The hottest news concerning the economies north and south of the border these days is being generated by equity prices. U.S. and Canadian stock market indices have been moving from strength to strength. As of January 2017’s month-end closing, the Dow-Jones Industrial index was +21% year over year (y/y) and +28% relative to its 52-week low; the S&P 500 was +18% y/y and +26% versus its 52-week low; NASDAQ, +22% y/y and +33% versus its 52-week low; and the Toronto Stock Exchange, +20% y/y and +28% versus its 52-week low.


Furthermore, two weeks into February, all four indices are ahead by another 2% compared with their previous-month closings. Euphoria, based on decent (and often more than decent) numbers being reported for jobs creation, wage increases and gross domestic product (GDP) growth, combined with measures planned by the new administration in Washington to help business firms thrive through a paring of regulations, a lowering of personal and corporate tax rates and the building of new and repair infrastructure, has gripped investors.
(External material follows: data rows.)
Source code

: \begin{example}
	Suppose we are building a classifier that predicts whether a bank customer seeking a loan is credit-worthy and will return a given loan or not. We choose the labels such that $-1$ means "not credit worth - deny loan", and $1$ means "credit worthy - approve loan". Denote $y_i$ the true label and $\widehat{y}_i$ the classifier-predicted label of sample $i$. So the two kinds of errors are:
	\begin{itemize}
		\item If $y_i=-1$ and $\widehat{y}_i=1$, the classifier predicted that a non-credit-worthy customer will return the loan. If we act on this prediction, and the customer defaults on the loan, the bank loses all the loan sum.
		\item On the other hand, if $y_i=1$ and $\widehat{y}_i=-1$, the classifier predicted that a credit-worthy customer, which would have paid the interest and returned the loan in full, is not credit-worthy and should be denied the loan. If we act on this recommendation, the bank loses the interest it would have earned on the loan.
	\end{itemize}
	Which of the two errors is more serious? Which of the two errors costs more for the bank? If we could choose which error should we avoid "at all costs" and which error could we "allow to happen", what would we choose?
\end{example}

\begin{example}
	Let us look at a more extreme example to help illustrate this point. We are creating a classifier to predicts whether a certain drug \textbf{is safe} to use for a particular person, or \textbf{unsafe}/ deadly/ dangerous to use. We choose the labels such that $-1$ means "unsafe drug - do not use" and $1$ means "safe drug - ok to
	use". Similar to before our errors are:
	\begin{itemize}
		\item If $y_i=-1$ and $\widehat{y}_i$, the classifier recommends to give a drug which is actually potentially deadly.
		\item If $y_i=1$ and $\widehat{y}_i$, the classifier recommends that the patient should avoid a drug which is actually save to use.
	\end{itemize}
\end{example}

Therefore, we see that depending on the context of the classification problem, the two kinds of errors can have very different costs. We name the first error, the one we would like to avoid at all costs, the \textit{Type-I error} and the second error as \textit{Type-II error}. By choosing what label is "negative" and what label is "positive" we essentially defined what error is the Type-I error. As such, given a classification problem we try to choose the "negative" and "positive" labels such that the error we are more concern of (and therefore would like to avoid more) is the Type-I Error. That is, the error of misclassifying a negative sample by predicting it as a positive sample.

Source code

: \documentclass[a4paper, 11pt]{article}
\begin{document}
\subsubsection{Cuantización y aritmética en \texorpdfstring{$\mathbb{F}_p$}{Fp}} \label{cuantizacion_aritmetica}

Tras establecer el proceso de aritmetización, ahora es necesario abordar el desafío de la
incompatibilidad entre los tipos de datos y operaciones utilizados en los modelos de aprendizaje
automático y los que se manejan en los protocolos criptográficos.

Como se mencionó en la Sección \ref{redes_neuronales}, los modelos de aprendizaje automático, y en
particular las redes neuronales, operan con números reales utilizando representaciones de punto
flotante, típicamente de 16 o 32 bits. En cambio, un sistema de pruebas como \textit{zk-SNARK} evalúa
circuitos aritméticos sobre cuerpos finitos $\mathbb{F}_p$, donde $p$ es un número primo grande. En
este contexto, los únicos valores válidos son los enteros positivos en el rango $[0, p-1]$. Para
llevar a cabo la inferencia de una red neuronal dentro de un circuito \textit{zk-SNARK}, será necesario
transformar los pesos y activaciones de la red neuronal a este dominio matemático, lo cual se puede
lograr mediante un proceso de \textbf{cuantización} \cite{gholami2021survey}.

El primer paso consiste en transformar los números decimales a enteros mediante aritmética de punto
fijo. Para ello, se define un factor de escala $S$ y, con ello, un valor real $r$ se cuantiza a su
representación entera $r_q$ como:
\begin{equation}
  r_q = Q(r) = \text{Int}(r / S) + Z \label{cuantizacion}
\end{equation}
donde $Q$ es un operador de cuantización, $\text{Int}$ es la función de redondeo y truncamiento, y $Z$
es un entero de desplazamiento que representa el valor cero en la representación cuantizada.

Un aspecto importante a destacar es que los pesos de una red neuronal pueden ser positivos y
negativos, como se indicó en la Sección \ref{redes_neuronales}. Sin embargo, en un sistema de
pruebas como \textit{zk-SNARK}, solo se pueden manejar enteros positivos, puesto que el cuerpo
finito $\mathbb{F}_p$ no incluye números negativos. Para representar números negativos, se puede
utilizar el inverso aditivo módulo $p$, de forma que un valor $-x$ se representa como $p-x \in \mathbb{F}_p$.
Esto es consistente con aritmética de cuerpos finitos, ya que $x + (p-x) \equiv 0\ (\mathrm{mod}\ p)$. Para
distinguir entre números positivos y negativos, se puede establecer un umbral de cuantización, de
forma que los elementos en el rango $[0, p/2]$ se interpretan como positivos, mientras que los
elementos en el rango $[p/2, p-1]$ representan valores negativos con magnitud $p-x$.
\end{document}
With the foregoing as background, there are the following additional eleven economic ‘nuggets’ to be gleaned from the latest government agency and private sector data releases. (I usually set out twelve or more nuggets when I write my mid-month report, but this is February, home to Valentine’s Day and it seems inappropriate to apply the word ‘dozen’ to anything other than roses at this time of year.) 

(1) The latest U.S. initial jobless claims number for the week ending February 4 2017 was a low 234,000. The only figure better in the past 101 weeks – all of which, by the way, have been under the 300,000 benchmark which indicates a healthy labor market – was 233,000 for the week ending November 12, 2016. If initial jobless claims stay restrained for another three weeks, out to February 25, 2017, which is a pretty sure bet, then a significant, although mainly symbolic, milestone will be reached – two years under 300,000.

(2) Both the U.S. and Canada began 2017 with strong employment performances. U.S. net new jobs creation in January was +227,000. Canada, with one-ninth the population of the U.S., did even better, relatively speaking, at +48,000. America’s average monthly staffing increase throughout last year, 2016, was +187,000. Canada’s comparable 2016 figure was +19,000.

(3) U.S. year-over-year total jobs creation in January was +1.5%. If the economic locomotive were truly chugging along as smoothly and rapidly as possible, the total number of jobs created would be +2.0% y/y or more. As a point of interest, that yardstick was exceeded by services-providing employment in January, at +2.1%. Canada’s total jobs creation in January, +1.5%, was almost the same as in the U.S. The increase in services-providing jobs north of the border in January was an exact match with the U.S., at +2.1%.

(4) Firms in several U.S. industrial subsectors have been expanding payrolls at a faster clip than the economy-wide average: ‘electronic shopping and auctions’, +9.7% y/y; ‘warehousing and storage’, +8.0%; ‘computer systems design and related services’, +4.7%; ‘telephone call centers’, +4.6%; ‘telemarketing bureaus’, +4.3%; ‘elementary and secondary schools’, +3.9%; ‘real estate’, +3.8%; and ‘home health care services’, +3.5%. On the flip side, though, ‘oil and gas extraction’ positions have contracted by -4.7% y/y. ‘Coal mining’ jobs have been worse, at -10.1%.   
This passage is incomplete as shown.